Basın Toplantısına Memur-Sen Konya Şube Başkanı Nazif Karlıer, Başkan Yardımcıları ve Memur-Sen'e bağlı diğer sendikaların temsilcileri katıldı. Şube Başkanı Nazif Karlıer, Doğu Türkistan ve milyonlarca insanın, iki emperyalist devletin çıkar kavgasında araç haline getirilmemesi gerektiğine dikkat çekti. “Bu yüzden dünyanın bütün iyi insanları zulme karşı güçlü bir hat oluşturmalı, adalet ve özgürlük dünyamıza hakim kılınmak için sorumluluk almalı. Ve hep birlikte haykırmalı; İnsan onuru dokunulmaz, özgürlükler kısıtlanamaz” diyen Karlıer, şunları kaydetti: “Çin, Doğu Türkistan’da bir soykırım gerçekleştiriyor.
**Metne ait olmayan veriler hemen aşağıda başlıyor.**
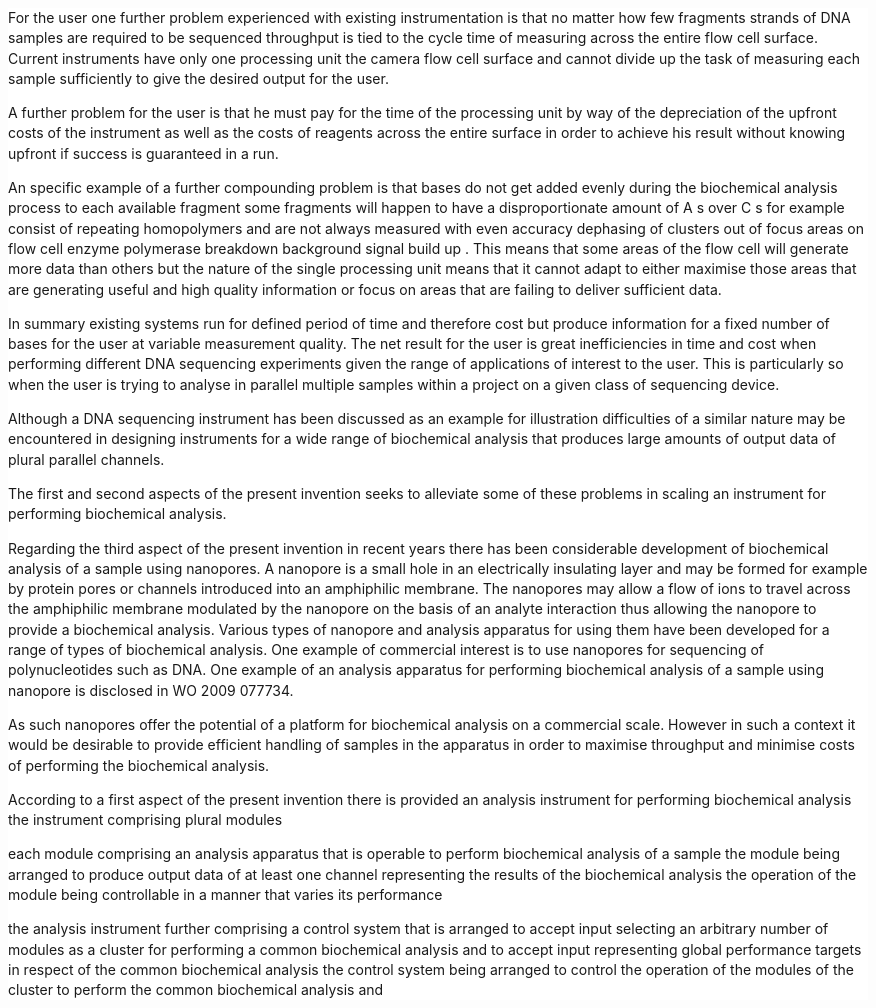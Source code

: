 For the user one further problem experienced with existing instrumentation is that no matter how few fragments strands of DNA samples are required to be sequenced throughput is tied to the cycle time of measuring across the entire flow cell surface. Current instruments have only one processing unit the camera flow cell surface and cannot divide up the task of measuring each sample sufficiently to give the desired output for the user.

A further problem for the user is that he must pay for the time of the processing unit by way of the depreciation of the upfront costs of the instrument as well as the costs of reagents across the entire surface in order to achieve his result without knowing upfront if success is guaranteed in a run.

An specific example of a further compounding problem is that bases do not get added evenly during the biochemical analysis process to each available fragment some fragments will happen to have a disproportionate amount of A s over C s for example consist of repeating homopolymers and are not always measured with even accuracy dephasing of clusters out of focus areas on flow cell enzyme polymerase breakdown background signal build up . This means that some areas of the flow cell will generate more data than others but the nature of the single processing unit means that it cannot adapt to either maximise those areas that are generating useful and high quality information or focus on areas that are failing to deliver sufficient data.

In summary existing systems run for defined period of time and therefore cost but produce information for a fixed number of bases for the user at variable measurement quality. The net result for the user is great inefficiencies in time and cost when performing different DNA sequencing experiments given the range of applications of interest to the user. This is particularly so when the user is trying to analyse in parallel multiple samples within a project on a given class of sequencing device.

Although a DNA sequencing instrument has been discussed as an example for illustration difficulties of a similar nature may be encountered in designing instruments for a wide range of biochemical analysis that produces large amounts of output data of plural parallel channels.

The first and second aspects of the present invention seeks to alleviate some of these problems in scaling an instrument for performing biochemical analysis.

Regarding the third aspect of the present invention in recent years there has been considerable development of biochemical analysis of a sample using nanopores. A nanopore is a small hole in an electrically insulating layer and may be formed for example by protein pores or channels introduced into an amphiphilic membrane. The nanopores may allow a flow of ions to travel across the amphiphilic membrane modulated by the nanopore on the basis of an analyte interaction thus allowing the nanopore to provide a biochemical analysis. Various types of nanopore and analysis apparatus for using them have been developed for a range of types of biochemical analysis. One example of commercial interest is to use nanopores for sequencing of polynucleotides such as DNA. One example of an analysis apparatus for performing biochemical analysis of a sample using nanopore is disclosed in WO 2009 077734.

As such nanopores offer the potential of a platform for biochemical analysis on a commercial scale. However in such a context it would be desirable to provide efficient handling of samples in the apparatus in order to maximise throughput and minimise costs of performing the biochemical analysis.

According to a first aspect of the present invention there is provided an analysis instrument for performing biochemical analysis the instrument comprising plural modules 

each module comprising an analysis apparatus that is operable to perform biochemical analysis of a sample the module being arranged to produce output data of at least one channel representing the results of the biochemical analysis the operation of the module being controllable in a manner that varies its performance 

the analysis instrument further comprising a control system that is arranged to accept input selecting an arbitrary number of modules as a cluster for performing a common biochemical analysis and to accept input representing global performance targets in respect of the common biochemical analysis the control system being arranged to control the operation of the modules of the cluster to perform the common biochemical analysis and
Çin hükümeti de, Doğu Türkistan’daki soykırımı, zulmü gizlemek için 'Sosyo-ekonomik reformlar' söylemini kullanıyor. Bu zulmün temelinde Doğu Türkistan’ı Müslüman Uygur Türklerinden arındırmak yatıyor. Çin fikri ıslahat adı altında bir milyondan fazla insanı hapishanelerde tutuyor. Çin komünist yönetimi ‘Kardeş Aile’ projesi adı altında her Doğu Türkistanlının evine bir Çinli erkek yerleştirerek Uygurların aile birliğini dağıtıyor. Evlenmemiş 16-25 yaş arası Uygur kızları Çin’in iç bölgelerine sürüldü. İlk yıl 240 bin, ikinci yıl ise bir milyon Uygur kızı ailesinin elinden zorla alınarak fabrika ve tarlalarda işçi yapıldı. 2001’de bir uygulama başlattılar. Adı 'Sincan Sınıfı.' Müslüman Uygur çocuklarını ailelerin elinden alarak, Çin’in iç bölgelerindeki yatılı okullara götürdüler. 2003 yılında Doğu Türkistan’daki bütün okullarda Uygurca yasaklandı. O tarihe kadar eğitimini Uygurca yapmışların diplomaları elinden alındı.Mühendis, doktor, profesör, öğretmen bütün akademik kadro bir günde 'vasıfsız işçi' yapıldı. Çin’in Doğu Türkistan’da tek orijinal ürünü işkencedir, zulümdür. Bu yönüyle 'Çin işkencesi' tabirinin bugünkü somut karşılığı Doğu Türkistan’da hergün değil her an yaşanıyor."